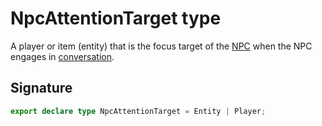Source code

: # NpcAttentionTarget type

A player or item (entity) that is the focus target of the [NPC](https://developers.meta.com/horizon-worlds/reference/2.0.0/npc_npc) when the NPC engages in [conversation](https://developers.meta.com/horizon-worlds/reference/2.0.0/npc_npc#conversation).

## Signature

```typescript
export declare type NpcAttentionTarget = Entity | Player;
```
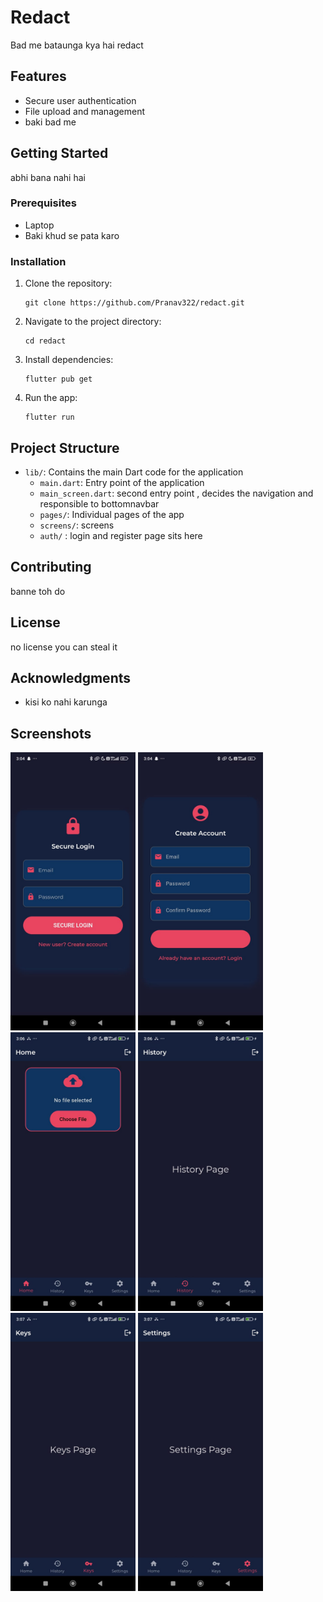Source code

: # Redact

Bad me bataunga kya hai redact

## Features

- Secure user authentication
- File upload and management
- baki bad me

## Getting Started

abhi bana nahi hai 

### Prerequisites

- Laptop
- Baki khud se pata karo


### Installation

1. Clone the repository:
   ```
   git clone https://github.com/Pranav322/redact.git
   ```

2. Navigate to the project directory:
   ```
   cd redact
   ```

3. Install dependencies:
   ```
   flutter pub get
   ```

4. Run the app:
   ```
   flutter run
   ```

## Project Structure

- `lib/`: Contains the main Dart code for the application
  - `main.dart`: Entry point of the application
  - `main_screen.dart`: second entry point , decides the navigation and responsible to bottomnavbar
  - `pages/`: Individual pages of the app
  - `screens/`: screens
  - `auth/` : login and register page sits here

## Contributing

banne toh do 

## License

no license you can steal it

## Acknowledgments

- kisi ko nahi karunga

## Screenshots

<p float="left">
  <img src="screenshots/login_page.jpg" width="200" />
<img src="screenshots/register_page.jpg" width="200" />
  <img src="screenshots/home_page.jpg" width="200" /> 
  
  <img src="screenshots/history_page.jpg" width="200" />
  <img src="screenshots/keys_page.jpg" width="200" />
  <img src="screenshots/settings_page.jpg" width="200" />
</p>
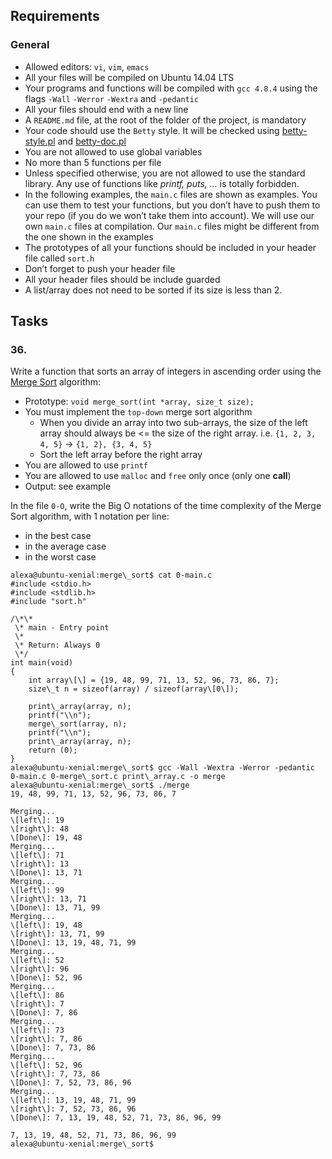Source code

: ## Requirements

### General

*   Allowed editors: `vi`, `vim`, `emacs`
*   All your files will be compiled on Ubuntu 14.04 LTS
*   Your programs and functions will be compiled with `gcc 4.8.4` using the flags `-Wall` `-Werror` `-Wextra` and `-pedantic`
*   All your files should end with a new line
*   A `README.md` file, at the root of the folder of the project, is mandatory
*   Your code should use the `Betty` style. It will be checked using [betty-style.pl](https://github.com/hs-hq/Betty/blob/master/betty-style.pl "betty-style.pl") and [betty-doc.pl](https://github.com/hs-hq/Betty/blob/master/betty-doc.pl "betty-doc.pl")
*   You are not allowed to use global variables
*   No more than 5 functions per file
*   Unless specified otherwise, you are not allowed to use the standard library. Any use of functions like _printf, puts, …_ is totally forbidden.
*   In the following examples, the `main.c` files are shown as examples. You can use them to test your functions, but you don’t have to push them to your repo (if you do we won’t take them into account). We will use our own `main.c` files at compilation. Our `main.c` files might be different from the one shown in the examples
*   The prototypes of all your functions should be included in your header file called `sort.h`
*   Don’t forget to push your header file
*   All your header files should be include guarded
*   A list/array does not need to be sorted if its size is less than 2.

## Tasks

### 36.

Write a function that sorts an array of integers in ascending order using the [Merge Sort](/rltoken/ySi_kjCNSAeBKdsCl8SgZw "Merge Sort") algorithm:

*   Prototype: `void merge_sort(int *array, size_t size);`
*   You must implement the `top-down` merge sort algorithm
    *   When you divide an array into two sub-arrays, the size of the left array should always be <= the size of the right array. i.e. `{1, 2, 3, 4, 5}` -> `{1, 2}, {3, 4, 5}`
    *   Sort the left array before the right array
*   You are allowed to use `printf`
*   You are allowed to use `malloc` and `free` only once (only one **call**)
*   Output: see example

In the file `0-O`, write the Big O notations of the time complexity of the Merge Sort algorithm, with 1 notation per line:

*   in the best case
*   in the average case
*   in the worst case
```
alexa@ubuntu-xenial:merge\_sort$ cat 0-main.c
#include <stdio.h>
#include <stdlib.h>
#include "sort.h"

/\*\*
 \* main - Entry point
 \*
 \* Return: Always 0
 \*/
int main(void)
{
    int array\[\] = {19, 48, 99, 71, 13, 52, 96, 73, 86, 7};
    size\_t n = sizeof(array) / sizeof(array\[0\]);

    print\_array(array, n);
    printf("\\n");
    merge\_sort(array, n);
    printf("\\n");
    print\_array(array, n);
    return (0);
}
alexa@ubuntu-xenial:merge\_sort$ gcc -Wall -Wextra -Werror -pedantic 0-main.c 0-merge\_sort.c print\_array.c -o merge
alexa@ubuntu-xenial:merge\_sort$ ./merge
19, 48, 99, 71, 13, 52, 96, 73, 86, 7

Merging...
\[left\]: 19
\[right\]: 48
\[Done\]: 19, 48
Merging...
\[left\]: 71
\[right\]: 13
\[Done\]: 13, 71
Merging...
\[left\]: 99
\[right\]: 13, 71
\[Done\]: 13, 71, 99
Merging...
\[left\]: 19, 48
\[right\]: 13, 71, 99
\[Done\]: 13, 19, 48, 71, 99
Merging...
\[left\]: 52
\[right\]: 96
\[Done\]: 52, 96
Merging...
\[left\]: 86
\[right\]: 7
\[Done\]: 7, 86
Merging...
\[left\]: 73
\[right\]: 7, 86
\[Done\]: 7, 73, 86
Merging...
\[left\]: 52, 96
\[right\]: 7, 73, 86
\[Done\]: 7, 52, 73, 86, 96
Merging...
\[left\]: 13, 19, 48, 71, 99
\[right\]: 7, 52, 73, 86, 96
\[Done\]: 7, 13, 19, 48, 52, 71, 73, 86, 96, 99

7, 13, 19, 48, 52, 71, 73, 86, 96, 99
alexa@ubuntu-xenial:merge\_sort$
```
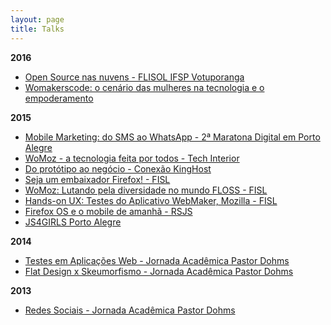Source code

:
 ```yaml
---
layout: page
title: Talks
---
```


<p><strong>2016</strong></p>
<ul>
<li><a href="http://pt.slideshare.net/cynthiazanoni/open-source-nas-nuvens-flisol-ifsp-votuporanga-60990424" target="_blank">Open Source nas nuvens - FLISOL IFSP Votuporanga
</a></li>
<li><a href="https://www.youtube.com/watch?v=LDqZW4TBtsE" target="_blank">
Womakerscode: o cenário das mulheres na tecnologia e o empoderamento
</a></li>


</ul>

<p><strong>2015</strong></p>
<ul>
<li><a href="http://pt.slideshare.net/cynthiazanoni/planejamento-em-mobile-marketing-do-sms-ao-whatsapp" target="_blank">Mobile Marketing: do SMS ao WhatsApp - 2ª Maratona Digital em Porto Alegre</a></li>
<li><a href="http://techinterior.com.br/2015/index.html" target="_blank">WoMoz - a tecnologia feita por todos - Tech Interior</a></li>
<li><a href="http://pt.slideshare.net/cynthiazanoni/do-prottipo-ao-negcio" target="_blank">Do protótipo ao negócio - Conexão KingHost</a></li>
<li><a href="http://pt.slideshare.net/cynthiazanoni/seja-um-embaixador-firefox" target="_blank">Seja um embaixador Firefox! - FISL</a></li>
<li><a href="http://softwarelivre.org/fisl16/transmissao-das-palestras-ao-vivo" target="_blank">WoMoz: Lutando pela diversidade no mundo FLOSS - FISL</a></li>
<li><a href="https://www.facebook.com/mozillabrasil/photos/a.325021597539931.69102.201846359857456/939819406060144/?type=3&theater" target="_blank">Hands-on UX: Testes do Aplicativo WebMaker, Mozilla - FISL</a></li>
<li><a href="http://cyz.github.io/talk/firefoxos-rsjs/" target="_blank">Firefox OS e o mobile de amanhã - RSJS</a></li>
<li><a href="http://pt.slideshare.net/cynthiazanoni/js4-girls-captulo-porto-alegre" target="_blank">JS4GIRLS Porto Alegre</a></li>
</ul>

<p><strong>2014</strong></p>
<ul>
<li><a href="http://pt.slideshare.net/cynthiazanoni/testes-em-aplicaes-web" target="_blank">Testes em Aplicações Web - Jornada Acadêmica Pastor Dohms</a></li>
<li><a href="https://docs.google.com/presentation/d/1rfhgmBgA1aZOk2n5BP_LzlukrL2VIcb9k9NtFpRcG70/edit?usp=sharing" target="_blank">Flat Design x Skeumorfismo - Jornada Acadêmica Pastor Dohms</a></li>

</ul>

<p><strong>2013</strong></p>
<ul>
<li><a href="https://docs.google.com/presentation/d/1K27Y91UNpIwn6brCR1vztcdEYPMvNf8EB5BIoA9P-Pw/edit?usp=sharing" target="_blank">Redes Sociais - Jornada Acadêmica Pastor Dohms</a></li>
</ul>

##############################

• **What you need to do**
In how many lines of the listing does the word "with" appear? Give the number by itself.

• **Solved problem**
3